◆ TASK ITEM ◆
Each record below should be returned exactly, with its pictures left out.

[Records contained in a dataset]
● ● ● ● ●
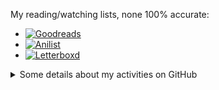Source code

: My reading/watching lists, none 100% accurate:
- [![Goodreads](https://img.shields.io/badge/Goodreads-FBF9F3)](https://www.goodreads.com/review/list/171175794?shelf=currently-reading)
- [![Anilist](https://img.shields.io/badge/AniList-lightblue)](https://anilist.co/user/elblasco/)
- [![Letterboxd](https://img.shields.io/badge/Letterboxd-grey)](https://letterboxd.com/elblasco/films/diary/)

<details>
<summary>Some details about my activities on GitHub</summary>
<br>
<img src="https://github-readme-stats.vercel.app/api/top-langs/?username=elblasco&layout=pie&theme=highcontrast&hide=tex" alt="My stats">
</details>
● ● ● ● ●
◆ SOLUTION FOR THIS PROBLEM ◆
Source code

: My reading/watching lists, none 100% accurate:
- [![Goodreads](https://img.shields.io/badge/Goodreads-FBF9F3)](https://www.goodreads.com/review/list/171175794?shelf=currently-reading)
- [![Anilist](https://img.shields.io/badge/AniList-lightblue)](https://anilist.co/user/elblasco/)
- [![Letterboxd](https://img.shields.io/badge/Letterboxd-grey)](https://letterboxd.com/elblasco/films/diary/)

<details>
<summary>Some details about my activities on GitHub</summary>
<br>
<img src="https://github-readme-stats.vercel.app/api/top-langs/?username=elblasco&layout=pie&theme=highcontrast&hide=tex" alt="My stats">
</details>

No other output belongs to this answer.